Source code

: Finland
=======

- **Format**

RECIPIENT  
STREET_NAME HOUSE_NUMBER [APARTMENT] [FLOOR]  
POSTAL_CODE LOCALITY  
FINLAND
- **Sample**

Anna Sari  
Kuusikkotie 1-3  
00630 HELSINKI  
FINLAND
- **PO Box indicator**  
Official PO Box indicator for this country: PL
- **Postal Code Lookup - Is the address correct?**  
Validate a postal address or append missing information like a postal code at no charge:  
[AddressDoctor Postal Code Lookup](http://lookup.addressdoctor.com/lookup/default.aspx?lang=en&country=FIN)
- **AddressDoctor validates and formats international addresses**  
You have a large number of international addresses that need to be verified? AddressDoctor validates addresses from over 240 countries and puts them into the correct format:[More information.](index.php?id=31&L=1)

* * *

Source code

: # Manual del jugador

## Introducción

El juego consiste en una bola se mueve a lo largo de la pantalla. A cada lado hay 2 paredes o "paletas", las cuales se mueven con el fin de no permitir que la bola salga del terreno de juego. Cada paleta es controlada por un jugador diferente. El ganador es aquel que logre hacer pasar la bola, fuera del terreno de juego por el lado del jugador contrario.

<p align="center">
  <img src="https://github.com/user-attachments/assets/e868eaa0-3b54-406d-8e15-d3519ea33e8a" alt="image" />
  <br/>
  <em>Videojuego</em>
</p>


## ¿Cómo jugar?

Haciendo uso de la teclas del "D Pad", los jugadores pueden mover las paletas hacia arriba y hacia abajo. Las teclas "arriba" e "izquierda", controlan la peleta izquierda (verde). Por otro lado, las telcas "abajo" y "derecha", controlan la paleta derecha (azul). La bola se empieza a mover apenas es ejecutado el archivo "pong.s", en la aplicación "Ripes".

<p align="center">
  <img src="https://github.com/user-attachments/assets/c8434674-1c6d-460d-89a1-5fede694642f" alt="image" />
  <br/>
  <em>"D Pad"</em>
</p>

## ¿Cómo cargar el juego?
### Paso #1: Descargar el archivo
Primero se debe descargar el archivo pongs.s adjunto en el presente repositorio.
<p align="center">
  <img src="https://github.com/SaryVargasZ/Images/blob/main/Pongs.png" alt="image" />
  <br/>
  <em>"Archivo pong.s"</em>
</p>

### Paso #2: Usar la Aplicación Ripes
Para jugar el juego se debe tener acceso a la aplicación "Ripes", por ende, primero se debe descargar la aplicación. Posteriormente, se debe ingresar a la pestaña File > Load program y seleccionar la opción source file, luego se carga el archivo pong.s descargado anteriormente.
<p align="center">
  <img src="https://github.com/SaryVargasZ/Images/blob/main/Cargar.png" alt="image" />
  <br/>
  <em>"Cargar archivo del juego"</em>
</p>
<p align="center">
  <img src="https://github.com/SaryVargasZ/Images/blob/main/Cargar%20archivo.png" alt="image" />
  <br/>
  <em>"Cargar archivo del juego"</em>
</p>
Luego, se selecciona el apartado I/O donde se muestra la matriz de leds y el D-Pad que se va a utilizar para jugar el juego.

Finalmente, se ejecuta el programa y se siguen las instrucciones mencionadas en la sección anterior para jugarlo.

**What you are asked to do:** Go through the data, and copy each line in which the word "country" appears.

**Written solution:**
Official PO Box indicator for this country: PL
[AddressDoctor Postal Code Lookup](http://lookup.addressdoctor.com/lookup/default.aspx?lang=en&country=FIN)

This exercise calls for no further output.